=== Begin Enclosure ===

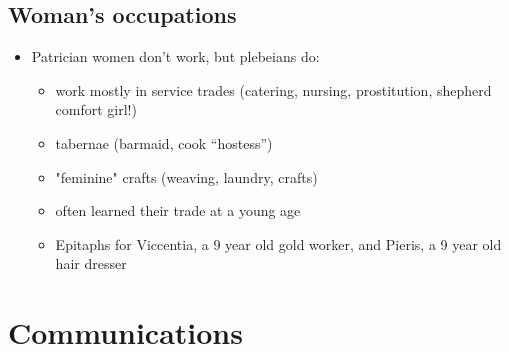 \documentclass[12pt, twoside]{article}
\begin{document}
\subsection{Woman's occupations}
\begin{itemize}
\item Patrician women don’t work, but plebeians do:
	\begin{itemize}
	\item work mostly in service trades (catering, nursing, prostitution, shepherd comfort girl!)
	\item tabernae (barmaid, cook “hostess”)
	\item "feminine" crafts (weaving, laundry, crafts)
	\item often learned their trade at a young age
	\item Epitaphs for Viccentia, a 9 year old gold worker, and Pieris, a 9 year old hair dresser
	\end{itemize}
\end{itemize}

\section{Communications}
\end{document}

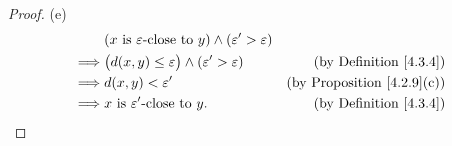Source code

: \begin{proof}{(e)}
    \begin{align*}
                 & (x \text{ is \(\varepsilon\)-close to } y) \land (\varepsilon' > \varepsilon)                                          \\
        \implies & \big(d(x, y) \leq \varepsilon\big) \land (\varepsilon' > \varepsilon)         & \text{(by Definition \ref{4.3.4})}     \\
        \implies & d(x, y) < \varepsilon'                                                        & \text{(by Proposition \ref{4.2.9}(c))} \\
        \implies & x \text{ is \(\varepsilon'\)-close to } y.                                    & \text{(by Definition \ref{4.3.4})}
    \end{align*}
\end{proof}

=== End Enclosure ===

» **PROBLEM REQUIREMENTS**
Return the number of lines in the material holding the string "implies", and no other text.

» **SOLUTION BELOW**
3